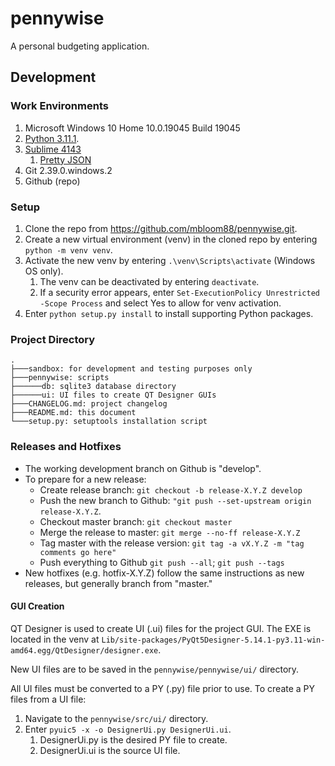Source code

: # pennywise

A personal budgeting application.

## Development

### Work Environments

1. Microsoft Windows 10 Home 10.0.19045 Build 19045
1. [Python 3.11.1](https://www.python.org/downloads/release/python-3111/).
1. [Sublime 4143](https://www.sublimetext.com/download)
	1. [Pretty JSON](https://packagecontrol.io/packages/Pretty%20JSON)
1. Git 2.39.0.windows.2
1. Github (repo)

### Setup

1. Clone the repo from https://github.com/mbloom88/pennywise.git.
1. Create a new virtual environment (venv) in the cloned repo by entering `python -m venv venv`.
1. Activate the new venv by entering `.\venv\Scripts\activate` (Windows OS only).
	1. The venv can be deactivated by entering `deactivate`.
	1. If a security error appears, enter `Set-ExecutionPolicy Unrestricted -Scope Process` and select Yes to allow for venv activation.
1. Enter `python setup.py install` to install supporting Python packages.

### Project Directory

```
.
├───sandbox: for development and testing purposes only
├───pennywise: scripts
├──────db: sqlite3 database directory
├──────ui: UI files to create QT Designer GUIs
├───CHANGELOG.md: project changelog
├───README.md: this document
└───setup.py: setuptools installation script
```

### Releases and Hotfixes

- The working development branch on Github is "develop".
- To prepare for a new release:
	- Create release branch: `git checkout -b release-X.Y.Z develop`
	- Push the new branch to Github: `"git push --set-upstream origin release-X.Y.Z`.
	- Checkout master branch: `git checkout master`
	- Merge the release to master: `git merge --no-ff release-X.Y.Z`
	- Tag master with the release version: `git tag -a vX.Y.Z -m "tag comments go here"`
	- Push everything to Github `git push --all`; `git push --tags`
- New hotfixes (e.g. hotfix-X.Y.Z) follow the same instructions as new releases, but generally branch from "master."

#### GUI Creation
QT Designer is used to create UI (.ui) files for the project GUI. The EXE is located in the venv at `Lib/site-packages/PyQt5Designer-5.14.1-py3.11-win-amd64.egg/QtDesigner/designer.exe`.

New UI files are to be saved in the `pennywise/pennywise/ui/` directory.

All UI files must be converted to a PY (.py) file prior to use. To create a PY files from a UI file:

1. Navigate to the `pennywise/src/ui/` directory.
1. Enter `pyuic5 -x -o DesignerUi.py DesignerUi.ui`.
	1. DesignerUi.py is the desired PY file to create.
	1. DesignerUi.ui is the source UI file.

========

▶ BRIEF: Find all lines in the records that hold the word "DesignerUi". Copy them.

▶ OUTPUT:
1. Enter `pyuic5 -x -o DesignerUi.py DesignerUi.ui`.
	1. DesignerUi.py is the desired PY file to create.
	1. DesignerUi.ui is the source UI file.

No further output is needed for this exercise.